◆ Excerpted records
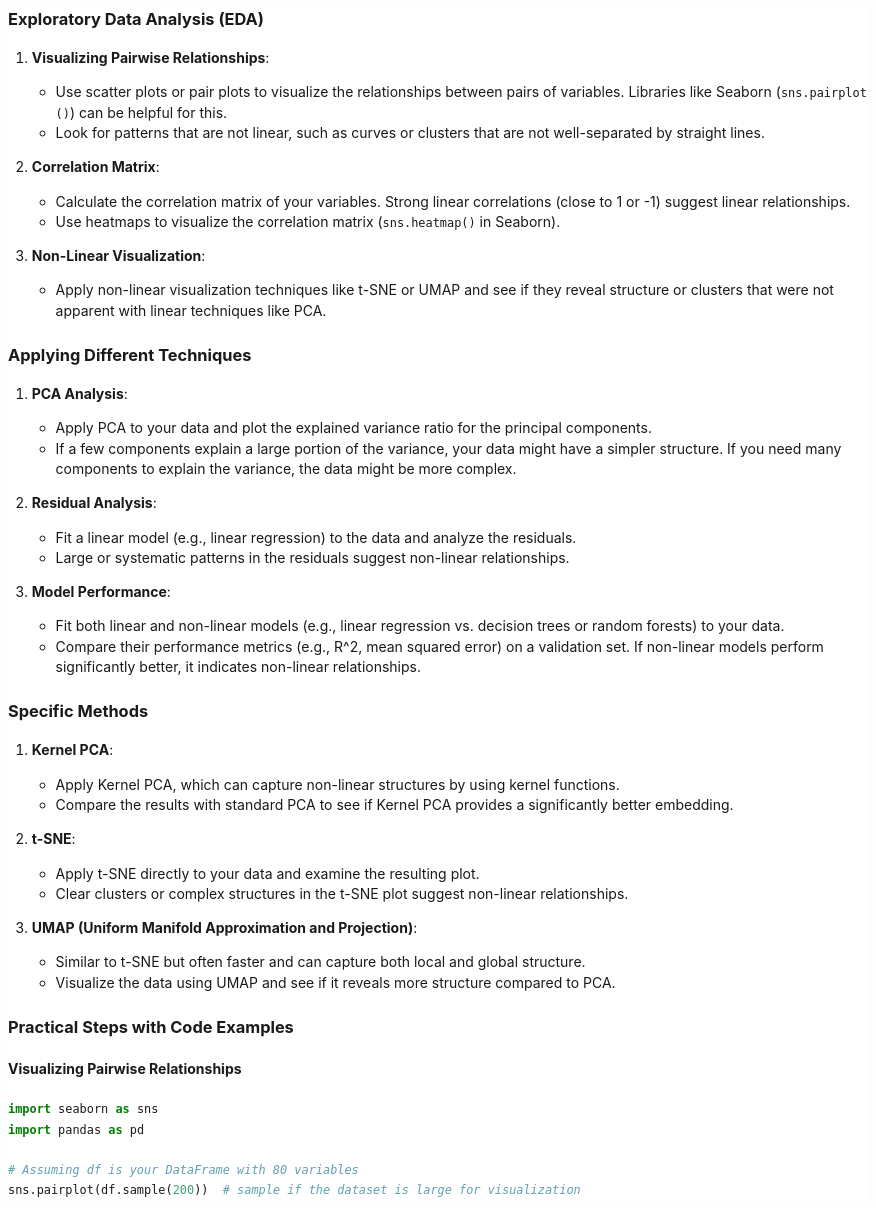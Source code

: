 ### Exploratory Data Analysis (EDA)

1. **Visualizing Pairwise Relationships**:
   - Use scatter plots or pair plots to visualize the relationships between pairs of variables. Libraries like Seaborn (`sns.pairplot()`) can be helpful for this.
   - Look for patterns that are not linear, such as curves or clusters that are not well-separated by straight lines.

2. **Correlation Matrix**:
   - Calculate the correlation matrix of your variables. Strong linear correlations (close to 1 or -1) suggest linear relationships.
   - Use heatmaps to visualize the correlation matrix (`sns.heatmap()` in Seaborn).

3. **Non-Linear Visualization**:
   - Apply non-linear visualization techniques like t-SNE or UMAP and see if they reveal structure or clusters that were not apparent with linear techniques like PCA.

### Applying Different Techniques

1. **PCA Analysis**:
   - Apply PCA to your data and plot the explained variance ratio for the principal components.
   - If a few components explain a large portion of the variance, your data might have a simpler structure. If you need many components to explain the variance, the data might be more complex.

2. **Residual Analysis**:
   - Fit a linear model (e.g., linear regression) to the data and analyze the residuals.
   - Large or systematic patterns in the residuals suggest non-linear relationships.

3. **Model Performance**:
   - Fit both linear and non-linear models (e.g., linear regression vs. decision trees or random forests) to your data.
   - Compare their performance metrics (e.g., R^2, mean squared error) on a validation set. If non-linear models perform significantly better, it indicates non-linear relationships.

### Specific Methods

1. **Kernel PCA**:
   - Apply Kernel PCA, which can capture non-linear structures by using kernel functions.
   - Compare the results with standard PCA to see if Kernel PCA provides a significantly better embedding.

2. **t-SNE**:
   - Apply t-SNE directly to your data and examine the resulting plot.
   - Clear clusters or complex structures in the t-SNE plot suggest non-linear relationships.

3. **UMAP (Uniform Manifold Approximation and Projection)**:
   - Similar to t-SNE but often faster and can capture both local and global structure.
   - Visualize the data using UMAP and see if it reveals more structure compared to PCA.

### Practical Steps with Code Examples

#### Visualizing Pairwise Relationships

```python
import seaborn as sns
import pandas as pd

# Assuming df is your DataFrame with 80 variables
sns.pairplot(df.sample(200))  # sample if the dataset is large for visualization
```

◆ Task prompt
Leave out every line ahead of the one containing "#### Visualizing Pairwise Relationships" and print the rest of the listing exactly.

◆ Task result
#### Visualizing Pairwise Relationships

```python
import seaborn as sns
import pandas as pd

# Assuming df is your DataFrame with 80 variables
sns.pairplot(df.sample(200))  # sample if the dataset is large for visualization
```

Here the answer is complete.